How to complete this task - Your task is to copy every line below that contains the word "records".
*** Opening Information provided ***
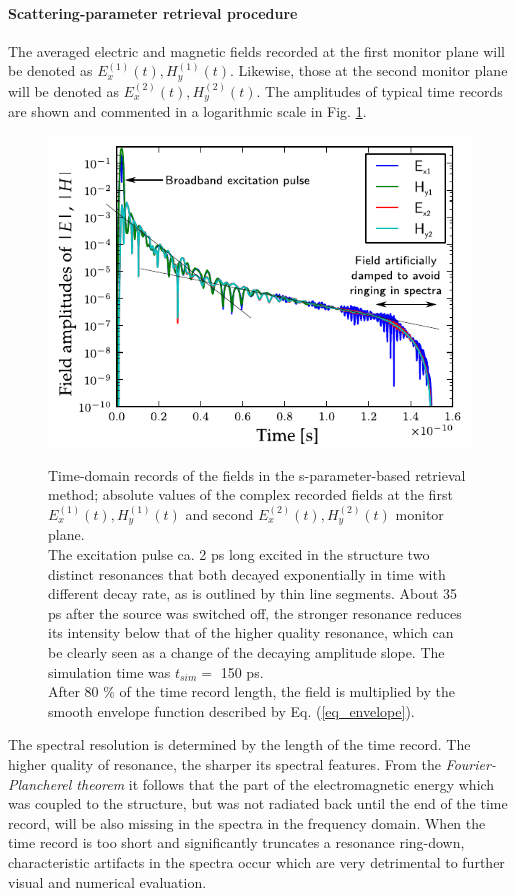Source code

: \paragraph{Scattering-parameter retrieval procedure} %
The averaged electric and magnetic fields recorded at the first monitor plane will be denoted as $E_{x}^{(1)}(t), H_{y}^{(1)}(t)$. Likewise, those at the second monitor plane will be denoted as $E_{x}^{(2)}(t), H_{y}^{(2)}(t)$. The amplitudes of typical time records are shown and commented in a logarithmic scale in Fig. \ref{fg_sparam_timedomain}.  
\begin{figure}[ht] \centering \caption{Time-domain records of the fields in the s-parameter-based retrieval method; absolute values of the complex recorded fields at the first $E_{x}^{(1)}(t), H_{y}^{(1)}(t)$ and second $E_{x}^{(2)}(t), H_{y}^{(2)}(t)$ monitor plane.\\
The excitation pulse ca. 2 ps long excited in the structure two distinct resonances that both decayed exponentially in time with different decay rate, as is outlined by thin line segments. About 35 ps after the source was switched off, the stronger resonance reduces its intensity below that of the higher quality resonance, which can be clearly seen as a change of the decaying amplitude slope. The simulation time  was $t_{sim} =$ 150 ps. \\
After 80 \% of the time record length, the field is multiplied by the smooth envelope function described by Eq. (\ref{eq_envelope}).} \includegraphics[width=.7\textwidth]{img/sim_timedomain_debug.pdf} \label{fg_sparam_timedomain} \end{figure}

The spectral resolution is determined by the length of the time record. The higher quality of resonance, the sharper its spectral features. %
From the \textit{Fourier-Plancherel theorem} %
it follows that the part of the electromagnetic energy which was coupled to the structure, but was not radiated back until the end of the time record, will be also missing in the spectra in the frequency domain. When the time record is too short and significantly truncates a resonance ring-down, characteristic artifacts in the spectra occur which are very detrimental to further visual and numerical evaluation.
*** Closing Information provided ***
Solution to this exercise -
The averaged electric and magnetic fields recorded at the first monitor plane will be denoted as $E_{x}^{(1)}(t), H_{y}^{(1)}(t)$. Likewise, those at the second monitor plane will be denoted as $E_{x}^{(2)}(t), H_{y}^{(2)}(t)$. The amplitudes of typical time records are shown and commented in a logarithmic scale in Fig. \ref{fg_sparam_timedomain}.  
\begin{figure}[ht] \centering \caption{Time-domain records of the fields in the s-parameter-based retrieval method; absolute values of the complex recorded fields at the first $E_{x}^{(1)}(t), H_{y}^{(1)}(t)$ and second $E_{x}^{(2)}(t), H_{y}^{(2)}(t)$ monitor plane.\\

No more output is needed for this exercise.